Was bedeutet Partizipation im Kindergarten?
- Transparenz – Erkläre den Kindern altersgerecht, worum es geht. Mach Entscheidungen für sie nachvollziehbar. Ziel: Die Kinder verstehen Zusammenhänge und entwickeln Vertrauen in Prozesse.
- Freiwilligkeit – Biete Beteiligung als Möglichkeit an, ohne Druck. Ziel: Die Kinder erleben Selbstbestimmung und lernen, ihre Stimme dann einzubringen, wenn sie es möchten.

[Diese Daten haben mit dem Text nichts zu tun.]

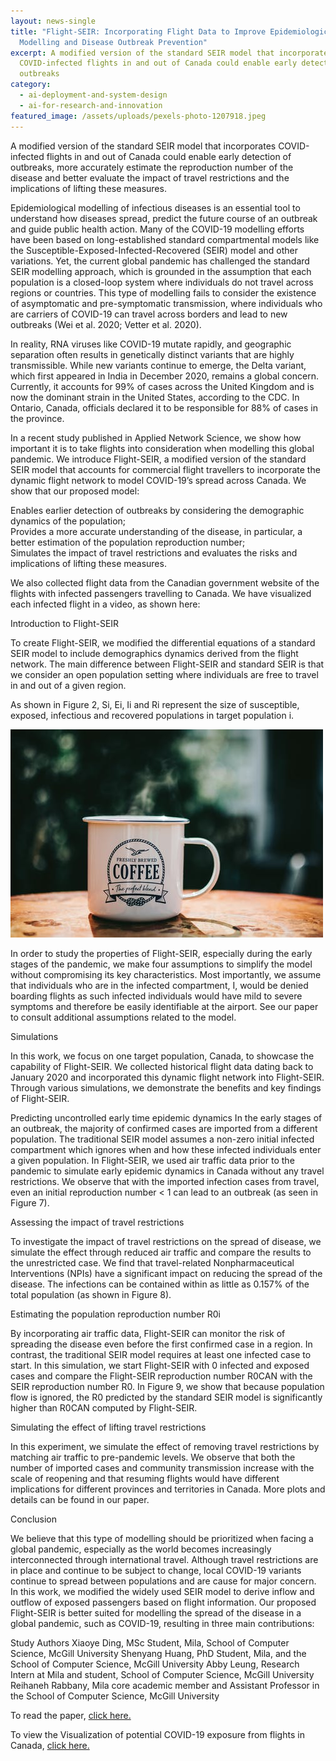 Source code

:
 ```yaml
---
layout: news-single
title: "Flight-SEIR: Incorporating Flight Data to Improve Epidemiological
  Modelling and Disease Outbreak Prevention"
excerpt: A modified version of the standard SEIR model that incorporates
  COVID-infected flights in and out of Canada could enable early detection of
  outbreaks
category:
  - ai-deployment-and-system-design
  - ai-for-research-and-innovation
featured_image: /assets/uploads/pexels-photo-1207918.jpeg
---
```

A modified version of the standard SEIR model that incorporates COVID-infected flights in and out of Canada could enable early detection of outbreaks, more accurately estimate the reproduction number of the disease and better evaluate the impact of travel restrictions and the implications of lifting these measures. 

Epidemiological modelling of infectious diseases is an essential tool to understand how diseases spread, predict the future course of an outbreak and guide public health action. Many of the COVID-19 modelling efforts have been based on long-established standard compartmental models like the Susceptible-Exposed-Infected-Recovered (SEIR) model and other variations. Yet, the current global pandemic has challenged the standard SEIR modelling approach, which is grounded in the assumption that each population is a closed-loop system where individuals do not travel across regions or countries. This type of modelling fails to consider the existence of asymptomatic and pre-symptomatic transmission, where individuals who are carriers of COVID-19 can travel across borders and lead to new outbreaks (Wei et al. 2020; Vetter et al. 2020). 

In reality, RNA viruses like COVID-19 mutate rapidly, and geographic separation often results in genetically distinct variants that are highly transmissible. While new variants continue to emerge, the Delta variant, which first appeared in India in December 2020, remains a global concern. Currently, it accounts for 99% of cases across the United Kingdom and is now the dominant strain in the United States, according to the CDC. In Ontario, Canada, officials declared it to be responsible for 88% of cases in the province. 

In a recent study published in Applied Network Science, we show how important it is to take flights into consideration when modelling this global pandemic. We introduce Flight-SEIR, a modified version of the standard SEIR model that accounts for commercial flight travellers to incorporate the dynamic flight network to model COVID-19’s spread across Canada. We show that our proposed model: 

Enables earlier detection of outbreaks by considering the demographic dynamics of the population; \
Provides a more accurate understanding of the disease, in particular, a better estimation of the population reproduction number; \
Simulates the impact of travel restrictions and evaluates the risks and implications of lifting these measures.

We also collected flight data from the Canadian government website of the flights with infected passengers travelling to Canada. We have visualized each infected flight in a video, as shown here: 

Introduction to Flight-SEIR 

To create Flight-SEIR, we modified the differential equations of a standard SEIR model to include demographics dynamics derived from the flight network. The main difference between Flight-SEIR and standard SEIR is that we consider an open population setting where individuals are free to travel in and out of a given region. 

As shown in Figure 2, Si, Ei, Ii and Ri represent the size of susceptible, exposed, infectious and recovered populations in target population i. 

![](/assets/uploads/pexels-photo-1207918.jpeg)

In order to study the properties of Flight-SEIR, especially during the early stages of the pandemic, we make four assumptions to simplify the model without compromising its key characteristics. Most importantly, we assume that individuals who are in the infected compartment, I, would be denied boarding flights as such infected individuals would have mild to severe symptoms and therefore be easily identifiable at the airport. See our paper to consult additional assumptions related to the model. 

Simulations 

In this work, we focus on one target population, Canada, to showcase the capability of Flight-SEIR. We collected historical flight data dating back to January 2020 and incorporated this dynamic flight network into Flight-SEIR. Through various simulations, we demonstrate the benefits and key findings of Flight-SEIR. 

Predicting uncontrolled early time epidemic dynamics In the early stages of an outbreak, the majority of confirmed cases are imported from a different population. The traditional SEIR model assumes a non-zero initial infected compartment which ignores when and how these infected individuals enter a given population. In Flight-SEIR, we used air traffic data prior to the pandemic to simulate early epidemic dynamics in Canada without any travel restrictions. We observe that with the imported infection cases from travel, even an initial reproduction number < 1 can lead to an outbreak (as seen in Figure 7). 

Assessing the impact of travel restrictions 

To investigate the impact of travel restrictions on the spread of disease, we simulate the effect through reduced air traffic and compare the results to the unrestricted case. We find that travel-related Nonpharmaceutical Interventions (NPIs) have a significant impact on reducing the spread of the disease. The infections can be contained within as little as 0.157% of the total population (as shown in Figure 8). 

Estimating the population reproduction number R0i 

By incorporating air traffic data, Flight-SEIR can monitor the risk of spreading the disease even before the first confirmed case in a region. In contrast, the traditional SEIR model requires at least one infected case to start. In this simulation, we start Flight-SEIR with 0 infected and exposed cases and compare the Flight-SEIR reproduction number R0CAN with the SEIR reproduction number R0. In Figure 9, we show that because population flow is ignored, the R0 predicted by the standard SEIR model is significantly higher than R0CAN computed by Flight-SEIR. 

Simulating the effect of lifting travel restrictions 

In this experiment, we simulate the effect of removing travel restrictions by matching air traffic to pre-pandemic levels. We observe that both the number of imported cases and community transmission increase with the scale of reopening and that resuming flights would have different implications for different provinces and territories in Canada. More plots and details can be found in our paper. 

Conclusion 

We believe that this type of modelling should be prioritized when facing a global pandemic, especially as the world becomes increasingly interconnected through international travel. Although travel restrictions are in place and continue to be subject to change, local COVID-19 variants continue to spread between populations and are cause for major concern. In this work, we modified the widely used SEIR model to derive inflow and outflow of exposed passengers based on flight information. Our proposed Flight-SEIR is better suited for modelling the spread of the disease in a global pandemic, such as COVID-19, resulting in three main contributions:

Study Authors Xiaoye Ding, MSc Student, Mila, School of Computer Science, McGill University Shenyang Huang, PhD Student, Mila, and the School of Computer Science, McGill University Abby Leung, Research Intern at Mila and student, School of Computer Science, McGill University Reihaneh Rabbany, Mila core academic member and Assistant Professor in the School of Computer Science, McGill University 

To read the paper, [click here. ](https://google.co.uk/)

To view the Visualization of potential COVID-19 exposure from flights in Canada, [click here.](https://google.co.uk/)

- Ernstnehmen – Höre den Kindern aktiv zu und beziehe ihre Ideen in Entscheidungen ein. Ziel: Die Kinder erfahren Wertschätzung und entwickeln Selbstwirksamkeit.
- Verlässlichkeit – Halte gemeinsam getroffene Vereinbarungen konsequent ein. Ziel: Die Kinder merken, dass ihre Mitbestimmung Wirkung hat und Verbindlichkeit Vertrauen schafft.
- Gemeinsame Verantwortung – Mache deutlich, dass Entscheidungen auch Folgen haben (z. B. wenn Spielregeln vereinbart werden). Ziel: Die Kinder übernehmen Verantwortung und üben demokratisches Handeln im Alltag.
Methoden & Formen der Partizipation im Kita-Alltag
- Begrüßung und Benennung des Themas
- Sammlung von Vorschlägen
- Diskussion über Vor- und Nachteile
- Abstimmung mit einfachen Symbolen oder Handzeichen
- Gemeinsame Vereinbarung
- Abstimmungen mit Steinen, Kärtchen oder Symbolen
- Ideensammlungen auf Plakaten oder Pinnwänden
- Gesprächsrunden, bei denen ein Gegenstand anzeigt, wer gerade sprechen darf
- Umfragen mit lachenden oder traurigen Gesichtern zur Bewertung

Wirkung, Chancen & Umsetzung im Team: Von der Idee zum Kita-Konzept
- Weiterbildung ist entscheidend, damit alle im Team dieselbe Sprache sprechen. Eine Fortbildung für die Partizipation in der Kita ermöglicht Dir und Deinen Kollegen, neue Methoden kennenzulernen, die eigene Haltung zu reflektieren und konkrete Umsetzungsschritte zu entwickeln. So wird Partizipation gelebter Alltag.
- Auch Eltern sollten Teil dieses Prozesses sein. Mitsprache der Eltern in der Kita bedeutet, dass Eltern erfahren, wie Mitbestimmung in der Einrichtung gelebt wird und wie sie selbst eine unterstützende Rolle einnehmen können. Das schafft Vertrauen und stärkt die Zusammenarbeit zwischen Elternhaus und Kita.
- Damit Du und Dein Team sicherstellen könnt, dass Partizipation nicht auf der Strecke bleibt, helfen Euch Selbstevaluation und Checklisten. Sie ermöglichen Euch, den eigenen Alltag kritisch zu hinterfragen: Bekommen Kinder wirklich Gehör? Werden ihre Vorschläge ernst genommen? Gibt es feste Strukturen, die Beteiligung absichern? So entsteht ein kontinuierlicher Verbesserungsprozess.